Die Geschichte dreht sich um Apolonia Spiegelgold, ebenfalls eine Motte, die bei ihrer Tante und ihrem Onkel lebt. Ihre Mutter ist gestorben, als sie eine Kind war, und ihr Vater ist verrückt, seitdem sein Buchladen abgebrannt ist. Apolonia wirkte auf mich zunächst wie eine verzogene, eingebildete Göre. Erst im Laufe der Geschichte merkte ich, dass sie ebenso liebenswürdig sein kann wie die anderen Charaktere, die man ebenfalls nach und nach besser kennenlernt.

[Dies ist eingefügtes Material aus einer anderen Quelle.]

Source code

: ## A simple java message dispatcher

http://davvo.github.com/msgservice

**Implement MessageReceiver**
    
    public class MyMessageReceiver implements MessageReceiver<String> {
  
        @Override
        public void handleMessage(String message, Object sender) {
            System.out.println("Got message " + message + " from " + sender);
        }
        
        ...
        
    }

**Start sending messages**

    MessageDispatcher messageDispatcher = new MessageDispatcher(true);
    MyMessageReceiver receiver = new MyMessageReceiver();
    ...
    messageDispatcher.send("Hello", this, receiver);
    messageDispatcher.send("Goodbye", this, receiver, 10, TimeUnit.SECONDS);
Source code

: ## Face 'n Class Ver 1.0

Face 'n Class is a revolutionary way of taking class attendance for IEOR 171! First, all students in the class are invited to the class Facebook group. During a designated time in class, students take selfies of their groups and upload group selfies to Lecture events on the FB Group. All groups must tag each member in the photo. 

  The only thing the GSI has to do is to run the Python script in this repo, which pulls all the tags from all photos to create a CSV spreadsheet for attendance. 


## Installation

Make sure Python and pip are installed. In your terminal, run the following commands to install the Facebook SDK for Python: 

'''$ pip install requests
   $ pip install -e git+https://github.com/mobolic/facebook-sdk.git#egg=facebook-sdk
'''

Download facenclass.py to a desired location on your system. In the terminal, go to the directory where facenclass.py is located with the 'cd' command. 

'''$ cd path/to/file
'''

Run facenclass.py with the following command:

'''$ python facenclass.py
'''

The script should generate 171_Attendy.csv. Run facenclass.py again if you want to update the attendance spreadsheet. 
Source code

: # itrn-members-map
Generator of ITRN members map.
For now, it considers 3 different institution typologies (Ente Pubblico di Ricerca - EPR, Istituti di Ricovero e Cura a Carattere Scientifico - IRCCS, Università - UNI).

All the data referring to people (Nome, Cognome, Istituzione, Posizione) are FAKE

Die Figuren sind allesamt sehr liebevoll gestaltet, mit Stärken und Schwächen, einer Vergangenheit, Träumen und Zielen. Selbst Randfiguren zeigen meist eine mehrschichtige Persönlichkeit, die man ihnen in manchen Fällen gar nicht zutraut.
Die Geschichte selbst nimmt schnell Fahrt auf und die Spannung wird dann auch durchgängig gehalten. Schnelle Wendungen, Intrigen und eine ganze Reihe gut durchdachter Lügengespinste können den Leser sehr schnell auf Irrwege führen. Leider funktioniert dieses Gespinst nicht hundertprozentig, denn man kann von vornherein erahnen, wessen Geschichte am Ende mehr der Wahrheit entspricht. Zwar wird man kurzzeitig irritiert, aber hundertprozentig kann man die letztendlich falsche Geschichte nicht glauben.
Sehr gut hat mir dagegen gefallen, dass etwa ab der Hälfte des Buches zwei Handlungsstränge bestehen: Einerseits geht es um Apolonia, andererseits um Tigwid. Ihre Gedanken sind dabei immer fehlerlos an den Wissensstand der jeweiligen Figur angepasst, auch wenn der Leser an manchen Stellen bereits mehr weiß.
Enttäuschend war für mich letztendlich nur der Epilog, der, ohne zu viel verraten zu wollen, wie eine schnelle Abhandlung wirkt. Mehrere Handlungsteile, die vorher kein Ende gefunden haben, werden auf kaum drei Seiten gelöst. Dazu zählen auch Konflikte, bsp. der Geisteszustand von Apolonias Vater, die am Ende einfach zu kurz kommen und zu schnell und nicht zufriedenstellend abgeschlossen werden.

Fazit

Jenny-Mai Nuyen gestaltet eine wundervolle Welt mit lebendigen Charakteren. Die Handlung kann in vielen Teilen mithalten, zeigt jedoch leichte Schwächen. Eine klare Leseempfehlung gibt es von mir jedoch trotzdem!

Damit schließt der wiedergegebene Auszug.